On 2018-01-26 18:26:03 -0800, Jeff Davis wrote:
> On Wed, Jan 24, 2018 at 11:02 PM, Andres Freund <andres(at)anarazel(dot)de> wrote:
> > Not entirely sure what you mean. You mean why I don't inline
> > slot_getsomeattrs() etc and instead generate code manually? The reason
> > is that the generated code is a *lot* smarter due to knowing the
> > specific tupledesc.
>
> I would like to see if we can get a combination of JIT and LTO to work
> together to specialize generic code at runtime.

Well, LTO can't quite work. It relies on being able to mark code in
modules linked together as externally visible - and cleary we can't do
that for a running postgres binary. At least in all incarnations I'm
aware of. But that's why the tree I posted supports inlining of code.

> Let's say you have a function f(int x, int y, int z). You want to be
> able to specialize it on y at runtime, so that a loop gets unrolled in
> the common case where y is small.
>
> 1. At build time, create bitcode for the generic implementation of f().
> 2. At run time, load the generic bitcode into a module (let's call it
> the "generic module")
> 3. At run time, create a new module (let's call it the "bind module")
> that only does the following things:
> a. declares a global variable bind_y, and initialize it to the value 3
> b. declares a wrapper function f_wrapper(int x, int z), and all the
> function does is call f(x, bind_y, z)
> 4. Link the generic module and the bind module together (let's call
> the result the "linked module")
> 5. Optimize the linked module

Afaict that's effectively what I've already implemented. We could export
more input as constants to the generated program, but other than that...

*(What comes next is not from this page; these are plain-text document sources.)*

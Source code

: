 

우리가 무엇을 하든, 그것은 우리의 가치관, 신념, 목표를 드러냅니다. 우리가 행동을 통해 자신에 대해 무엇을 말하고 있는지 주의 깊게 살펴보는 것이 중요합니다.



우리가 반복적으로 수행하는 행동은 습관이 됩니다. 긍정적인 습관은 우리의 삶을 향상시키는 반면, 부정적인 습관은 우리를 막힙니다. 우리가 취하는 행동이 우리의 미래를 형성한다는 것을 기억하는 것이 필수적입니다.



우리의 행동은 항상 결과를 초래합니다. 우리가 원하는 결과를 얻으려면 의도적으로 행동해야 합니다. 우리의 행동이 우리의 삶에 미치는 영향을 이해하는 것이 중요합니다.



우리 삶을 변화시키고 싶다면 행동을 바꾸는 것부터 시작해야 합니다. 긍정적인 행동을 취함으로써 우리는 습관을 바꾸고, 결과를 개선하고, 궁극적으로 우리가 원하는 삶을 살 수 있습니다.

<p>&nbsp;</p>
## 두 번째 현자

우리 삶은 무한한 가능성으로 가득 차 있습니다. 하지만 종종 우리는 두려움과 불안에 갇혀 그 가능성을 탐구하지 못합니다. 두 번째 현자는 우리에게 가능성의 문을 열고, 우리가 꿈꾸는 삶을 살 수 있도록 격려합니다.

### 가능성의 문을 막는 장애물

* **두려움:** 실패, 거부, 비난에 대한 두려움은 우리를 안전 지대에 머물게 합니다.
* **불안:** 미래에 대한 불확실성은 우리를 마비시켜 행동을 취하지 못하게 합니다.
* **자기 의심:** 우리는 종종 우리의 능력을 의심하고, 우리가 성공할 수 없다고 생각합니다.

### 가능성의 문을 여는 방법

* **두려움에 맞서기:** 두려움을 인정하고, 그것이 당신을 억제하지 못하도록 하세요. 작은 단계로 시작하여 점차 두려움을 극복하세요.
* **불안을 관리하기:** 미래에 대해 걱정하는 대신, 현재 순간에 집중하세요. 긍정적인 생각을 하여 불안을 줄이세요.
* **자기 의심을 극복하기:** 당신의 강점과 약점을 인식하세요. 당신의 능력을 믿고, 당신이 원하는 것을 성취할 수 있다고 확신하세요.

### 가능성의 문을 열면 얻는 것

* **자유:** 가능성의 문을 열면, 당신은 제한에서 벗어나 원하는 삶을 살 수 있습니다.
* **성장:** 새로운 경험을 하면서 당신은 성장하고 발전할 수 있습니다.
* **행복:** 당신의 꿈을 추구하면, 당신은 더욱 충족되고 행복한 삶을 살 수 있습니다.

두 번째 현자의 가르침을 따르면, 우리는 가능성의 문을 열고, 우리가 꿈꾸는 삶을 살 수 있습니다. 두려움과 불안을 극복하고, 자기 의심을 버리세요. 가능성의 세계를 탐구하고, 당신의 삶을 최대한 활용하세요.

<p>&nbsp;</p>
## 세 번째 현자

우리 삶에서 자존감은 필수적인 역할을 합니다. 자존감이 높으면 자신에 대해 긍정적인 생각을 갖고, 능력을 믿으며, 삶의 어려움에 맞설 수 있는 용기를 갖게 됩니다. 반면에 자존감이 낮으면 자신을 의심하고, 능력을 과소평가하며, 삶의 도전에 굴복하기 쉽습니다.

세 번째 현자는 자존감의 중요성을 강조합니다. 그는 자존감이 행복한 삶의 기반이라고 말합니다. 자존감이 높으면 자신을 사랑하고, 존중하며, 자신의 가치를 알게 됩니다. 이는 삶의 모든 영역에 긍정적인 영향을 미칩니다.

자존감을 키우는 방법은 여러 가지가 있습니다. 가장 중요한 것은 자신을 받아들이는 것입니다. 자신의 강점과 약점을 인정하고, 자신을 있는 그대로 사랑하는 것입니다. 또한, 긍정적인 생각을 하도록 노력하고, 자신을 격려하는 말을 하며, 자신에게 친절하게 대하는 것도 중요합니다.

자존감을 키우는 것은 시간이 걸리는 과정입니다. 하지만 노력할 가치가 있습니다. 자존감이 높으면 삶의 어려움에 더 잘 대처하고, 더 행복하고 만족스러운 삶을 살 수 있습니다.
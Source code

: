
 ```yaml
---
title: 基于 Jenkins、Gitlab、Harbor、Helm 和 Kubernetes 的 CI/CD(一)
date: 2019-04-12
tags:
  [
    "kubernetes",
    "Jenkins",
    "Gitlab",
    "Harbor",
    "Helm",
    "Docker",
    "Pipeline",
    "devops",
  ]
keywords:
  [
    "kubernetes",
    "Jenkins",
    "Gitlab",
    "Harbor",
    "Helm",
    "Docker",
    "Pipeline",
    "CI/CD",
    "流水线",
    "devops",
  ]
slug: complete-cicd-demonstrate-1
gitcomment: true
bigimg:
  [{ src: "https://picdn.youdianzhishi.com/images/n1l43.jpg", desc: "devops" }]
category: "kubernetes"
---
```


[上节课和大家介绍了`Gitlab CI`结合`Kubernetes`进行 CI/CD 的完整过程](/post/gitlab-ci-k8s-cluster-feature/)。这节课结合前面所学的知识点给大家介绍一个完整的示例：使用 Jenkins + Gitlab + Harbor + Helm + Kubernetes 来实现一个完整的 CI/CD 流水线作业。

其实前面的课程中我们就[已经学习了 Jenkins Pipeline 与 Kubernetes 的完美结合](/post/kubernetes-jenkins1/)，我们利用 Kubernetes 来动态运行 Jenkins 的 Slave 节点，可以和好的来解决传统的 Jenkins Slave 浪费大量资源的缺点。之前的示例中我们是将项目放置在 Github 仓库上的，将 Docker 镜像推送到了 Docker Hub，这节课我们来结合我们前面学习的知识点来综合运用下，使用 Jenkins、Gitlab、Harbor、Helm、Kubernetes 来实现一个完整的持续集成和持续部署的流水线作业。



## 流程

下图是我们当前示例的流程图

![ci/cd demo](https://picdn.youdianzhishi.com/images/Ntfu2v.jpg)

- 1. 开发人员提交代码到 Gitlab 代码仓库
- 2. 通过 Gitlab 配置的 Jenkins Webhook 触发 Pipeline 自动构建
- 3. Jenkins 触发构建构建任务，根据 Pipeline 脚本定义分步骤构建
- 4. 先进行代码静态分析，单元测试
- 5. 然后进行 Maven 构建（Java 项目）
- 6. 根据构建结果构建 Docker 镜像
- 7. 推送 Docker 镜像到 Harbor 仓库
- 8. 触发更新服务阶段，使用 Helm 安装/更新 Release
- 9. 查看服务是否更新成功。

Whenever any extern functions are referenced, and jit_inlining=1, then
the code will see whether the called external code is available as jit
bitcode. Based on a simple instruction based cost limit that function
will get inlined (unless it references file local non-constant static
variables and such).

Now the JITed expressions tree currently makes it hard for LLVM to
recognize some constant input as constant, but what's largely needed for
that to be better is some improvements in where temporary values are
stored (should be in alloca's rather than local memory, so mem2reg can
do its thing). It's a TODO... Right now LLVM will figure out constant
inputs to non-strict functions, but not strict ones, but after fixing
some of what I've mentioned previously it works pretty universally.

Have I misunderstood adn there's some significant functional difference?

> I experimented a bit before and it works for basic cases, but I'm not
> sure if it's as good as your hand-generated LLVM.

For deforming it doesn't even remotely get as good in my experiments.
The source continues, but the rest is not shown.